Many smart people have thought much deeper than me about these issues. Although they are producers rather than consumers, I’ll list ten personal favorites (probably much because of the order which I read the literature, and the many papers I missed . . it is not a stab at a real top list):
- Fortunato, Hric, 2016. Community detection in networks: A user guide — a clear and rather complete introduction to community detection; my go-to reference.
- Peel, Larremore, Clauset, 2017. The ground truth about metadata and community detection in networks — I agree with computer scientists: It is always a good idea to have an impossibility theorem (you can get two things you wish for, but not three) in your paper!
- Kernighan, Lin, 1970. An efficient heuristic procedure for partitioning graphs — A true classic. And even though it doesn’t exactly do community detection, it could be recast as such an algorithm. CS papers from the 1970’s are always nice to read, always evoking images of buzzing, fridge-sized IBM machines, tweed suits and the cold war.
- Schaub, Delvenne, Rosvall, Lambiotte, 2017. The many facets of community detection in complex networks. — This I also helped me to see the field from different perspectives, and it has a nice, unifying, let’s-be-friends-again undertone.
- Zachary, 1977. An information flow model for conflict and fission in small groups. — We all know the network itself, but this paper also contains a surprisingly modern community detection algorithm.
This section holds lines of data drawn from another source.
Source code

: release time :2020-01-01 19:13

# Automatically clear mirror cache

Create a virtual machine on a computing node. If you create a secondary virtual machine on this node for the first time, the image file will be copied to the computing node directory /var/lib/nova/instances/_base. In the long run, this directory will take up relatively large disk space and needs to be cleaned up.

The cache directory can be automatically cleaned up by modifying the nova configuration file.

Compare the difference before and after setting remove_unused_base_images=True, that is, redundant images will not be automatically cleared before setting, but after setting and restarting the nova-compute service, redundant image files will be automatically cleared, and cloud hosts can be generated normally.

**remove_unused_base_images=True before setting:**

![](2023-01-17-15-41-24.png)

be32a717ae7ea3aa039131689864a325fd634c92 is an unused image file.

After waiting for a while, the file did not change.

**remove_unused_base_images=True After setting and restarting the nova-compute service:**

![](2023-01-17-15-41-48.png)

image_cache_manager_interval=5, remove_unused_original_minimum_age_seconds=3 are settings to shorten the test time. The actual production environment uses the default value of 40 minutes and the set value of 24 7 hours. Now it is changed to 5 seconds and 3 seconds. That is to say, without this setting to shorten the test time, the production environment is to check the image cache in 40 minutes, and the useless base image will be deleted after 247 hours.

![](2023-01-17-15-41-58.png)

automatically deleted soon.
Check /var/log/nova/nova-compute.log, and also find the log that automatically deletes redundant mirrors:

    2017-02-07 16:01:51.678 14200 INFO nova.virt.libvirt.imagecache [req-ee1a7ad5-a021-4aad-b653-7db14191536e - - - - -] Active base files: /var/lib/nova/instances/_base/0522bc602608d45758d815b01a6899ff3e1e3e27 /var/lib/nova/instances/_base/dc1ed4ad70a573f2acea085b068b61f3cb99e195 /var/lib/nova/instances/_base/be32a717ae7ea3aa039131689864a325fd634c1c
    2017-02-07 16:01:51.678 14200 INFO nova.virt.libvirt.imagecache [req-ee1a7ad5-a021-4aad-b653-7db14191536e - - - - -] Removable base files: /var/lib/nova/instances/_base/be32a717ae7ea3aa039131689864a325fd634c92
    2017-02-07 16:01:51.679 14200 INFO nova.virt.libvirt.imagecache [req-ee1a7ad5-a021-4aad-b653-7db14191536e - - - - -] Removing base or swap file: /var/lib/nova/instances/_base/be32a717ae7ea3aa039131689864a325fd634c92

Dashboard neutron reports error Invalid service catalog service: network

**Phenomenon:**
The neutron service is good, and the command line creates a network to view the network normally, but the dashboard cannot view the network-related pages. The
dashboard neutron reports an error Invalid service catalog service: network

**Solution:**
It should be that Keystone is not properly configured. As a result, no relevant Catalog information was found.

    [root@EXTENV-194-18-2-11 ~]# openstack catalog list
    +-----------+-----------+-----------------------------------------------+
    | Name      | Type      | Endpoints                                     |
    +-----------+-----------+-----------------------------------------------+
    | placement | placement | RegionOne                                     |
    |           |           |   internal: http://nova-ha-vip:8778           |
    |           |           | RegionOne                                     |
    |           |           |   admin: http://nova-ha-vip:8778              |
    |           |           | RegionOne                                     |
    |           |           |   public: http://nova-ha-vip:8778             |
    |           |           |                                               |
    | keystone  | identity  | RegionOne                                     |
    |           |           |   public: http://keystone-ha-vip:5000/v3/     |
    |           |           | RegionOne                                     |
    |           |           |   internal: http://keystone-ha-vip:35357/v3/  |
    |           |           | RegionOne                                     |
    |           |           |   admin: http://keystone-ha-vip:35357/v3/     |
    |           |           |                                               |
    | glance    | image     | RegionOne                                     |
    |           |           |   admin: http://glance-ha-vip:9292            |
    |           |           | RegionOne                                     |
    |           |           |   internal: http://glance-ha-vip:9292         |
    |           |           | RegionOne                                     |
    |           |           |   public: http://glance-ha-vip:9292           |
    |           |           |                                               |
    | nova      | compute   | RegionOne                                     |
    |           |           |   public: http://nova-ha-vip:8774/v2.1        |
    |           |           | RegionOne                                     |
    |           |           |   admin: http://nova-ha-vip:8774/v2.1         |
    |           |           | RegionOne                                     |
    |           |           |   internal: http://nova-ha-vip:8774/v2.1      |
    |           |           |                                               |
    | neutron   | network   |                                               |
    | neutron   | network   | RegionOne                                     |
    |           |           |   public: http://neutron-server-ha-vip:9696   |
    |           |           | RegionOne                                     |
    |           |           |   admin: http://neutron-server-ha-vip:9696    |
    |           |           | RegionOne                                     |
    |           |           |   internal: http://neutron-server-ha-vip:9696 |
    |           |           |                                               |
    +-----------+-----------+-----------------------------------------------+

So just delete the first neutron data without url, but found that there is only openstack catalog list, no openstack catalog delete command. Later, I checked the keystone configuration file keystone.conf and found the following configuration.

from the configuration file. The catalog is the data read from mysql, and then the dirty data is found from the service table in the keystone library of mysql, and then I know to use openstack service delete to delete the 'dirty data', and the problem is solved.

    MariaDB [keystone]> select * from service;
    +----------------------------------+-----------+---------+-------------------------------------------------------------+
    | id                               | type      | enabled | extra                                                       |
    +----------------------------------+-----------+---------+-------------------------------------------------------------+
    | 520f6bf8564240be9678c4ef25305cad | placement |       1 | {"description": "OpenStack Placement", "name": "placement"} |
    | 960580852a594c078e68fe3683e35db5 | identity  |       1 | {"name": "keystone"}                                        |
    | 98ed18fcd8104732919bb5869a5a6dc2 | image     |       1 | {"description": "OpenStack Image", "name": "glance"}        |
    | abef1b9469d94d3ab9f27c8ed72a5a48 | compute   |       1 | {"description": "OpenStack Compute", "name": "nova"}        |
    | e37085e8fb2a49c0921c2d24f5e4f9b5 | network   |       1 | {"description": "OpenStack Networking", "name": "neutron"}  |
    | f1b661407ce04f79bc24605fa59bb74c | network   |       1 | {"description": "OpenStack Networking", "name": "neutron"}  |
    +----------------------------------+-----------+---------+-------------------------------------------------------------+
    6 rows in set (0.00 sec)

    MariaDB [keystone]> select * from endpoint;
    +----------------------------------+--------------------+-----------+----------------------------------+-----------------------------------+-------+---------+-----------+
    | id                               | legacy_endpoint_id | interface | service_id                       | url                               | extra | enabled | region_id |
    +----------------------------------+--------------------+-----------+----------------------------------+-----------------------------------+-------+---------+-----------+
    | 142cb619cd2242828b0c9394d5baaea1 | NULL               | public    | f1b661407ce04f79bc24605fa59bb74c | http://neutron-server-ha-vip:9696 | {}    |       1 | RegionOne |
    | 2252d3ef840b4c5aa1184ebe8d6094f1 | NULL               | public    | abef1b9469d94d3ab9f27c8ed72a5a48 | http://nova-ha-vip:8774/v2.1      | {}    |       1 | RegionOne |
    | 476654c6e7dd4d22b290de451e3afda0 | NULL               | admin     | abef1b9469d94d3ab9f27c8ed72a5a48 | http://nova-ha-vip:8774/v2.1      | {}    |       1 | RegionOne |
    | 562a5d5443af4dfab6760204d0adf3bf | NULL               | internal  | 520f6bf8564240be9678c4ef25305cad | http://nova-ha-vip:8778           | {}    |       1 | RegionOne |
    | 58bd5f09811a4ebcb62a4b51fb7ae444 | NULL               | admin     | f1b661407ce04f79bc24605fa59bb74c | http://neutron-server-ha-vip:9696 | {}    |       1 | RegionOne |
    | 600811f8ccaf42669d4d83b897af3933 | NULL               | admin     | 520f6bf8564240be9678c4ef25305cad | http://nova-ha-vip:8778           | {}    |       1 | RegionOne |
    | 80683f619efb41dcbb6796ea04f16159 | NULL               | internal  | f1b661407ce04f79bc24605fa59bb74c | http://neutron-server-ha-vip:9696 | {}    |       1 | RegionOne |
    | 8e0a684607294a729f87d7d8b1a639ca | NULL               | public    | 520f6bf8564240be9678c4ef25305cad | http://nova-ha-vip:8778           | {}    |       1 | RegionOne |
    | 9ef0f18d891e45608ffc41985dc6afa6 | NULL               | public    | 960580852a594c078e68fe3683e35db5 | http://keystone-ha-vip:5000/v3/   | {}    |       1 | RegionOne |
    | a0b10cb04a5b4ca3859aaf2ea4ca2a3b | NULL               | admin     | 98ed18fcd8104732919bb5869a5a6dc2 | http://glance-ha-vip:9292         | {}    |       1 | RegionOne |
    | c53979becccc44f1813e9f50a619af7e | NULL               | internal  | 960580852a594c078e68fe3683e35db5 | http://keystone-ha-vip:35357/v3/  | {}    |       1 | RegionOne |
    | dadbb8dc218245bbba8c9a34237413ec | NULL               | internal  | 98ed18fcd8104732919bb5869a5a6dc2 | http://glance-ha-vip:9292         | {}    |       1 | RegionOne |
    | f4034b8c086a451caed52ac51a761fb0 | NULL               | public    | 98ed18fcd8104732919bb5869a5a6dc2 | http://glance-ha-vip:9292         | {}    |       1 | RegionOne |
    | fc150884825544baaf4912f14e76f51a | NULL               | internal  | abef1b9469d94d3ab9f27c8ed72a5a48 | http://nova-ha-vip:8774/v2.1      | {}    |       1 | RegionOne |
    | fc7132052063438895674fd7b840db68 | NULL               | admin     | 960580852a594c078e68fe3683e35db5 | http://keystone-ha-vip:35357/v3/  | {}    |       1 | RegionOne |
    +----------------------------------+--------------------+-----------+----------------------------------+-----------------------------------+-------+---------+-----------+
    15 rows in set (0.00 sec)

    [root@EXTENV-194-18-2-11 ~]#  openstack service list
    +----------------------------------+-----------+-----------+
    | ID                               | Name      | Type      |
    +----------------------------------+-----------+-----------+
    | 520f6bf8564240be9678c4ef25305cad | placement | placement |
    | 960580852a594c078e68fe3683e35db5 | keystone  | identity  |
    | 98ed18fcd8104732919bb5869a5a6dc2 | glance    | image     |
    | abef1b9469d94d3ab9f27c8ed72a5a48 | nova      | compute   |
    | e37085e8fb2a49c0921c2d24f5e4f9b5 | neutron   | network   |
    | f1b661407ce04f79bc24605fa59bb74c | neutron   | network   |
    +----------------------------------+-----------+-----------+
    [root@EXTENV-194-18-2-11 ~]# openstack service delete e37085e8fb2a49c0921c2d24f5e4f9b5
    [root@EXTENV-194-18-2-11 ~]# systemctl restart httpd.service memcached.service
- Schuster, Pfeiffer, Moldenhauer, Koch, Dandekar, 2002. Exploring the pathway structure of metabolism: Decomposition into subnetworks and application to Mycoplasma pneumoniae. — Community detection is a field mostly driven by social data, but there was a time biological applications was also a source of inspiration. This paper develops a method similar to the Girvan-Newman algorithm, for situations (like metabolic networks) where the highest-degree nodes are also the ones least important to the functionality of the detected communities.
- Girvan, Newman, 2002. Community structure in social and biological networks — The paper that introduced the problem to me. It was slightly bizarre feeling that I coded it up before I knew what it could be used for (see above). This taught me that finding a good problem is sometimes more important than finding a solution.
- Peixoto, 2018. Bayesian stochastic blockmodeling — This is maybe the most readable intro to SBMs, by the high priest himself. It’s also the lead I’m currently following for the project mentioned above.
- Palla, Derenyi, Farkas, Viscek, 2005. Uncovering the overlapping community structure of complex networks in nature and society — This is interesting because the rationale is so different. It feels like I could have come up with all of the papers above, but this one . . never.
- White, Boorman, Breiger, 1976. Social structure from multiple networks. I. Blockmodels of roles and positions — Identity and Control has a certain charm, but I prefer the early White.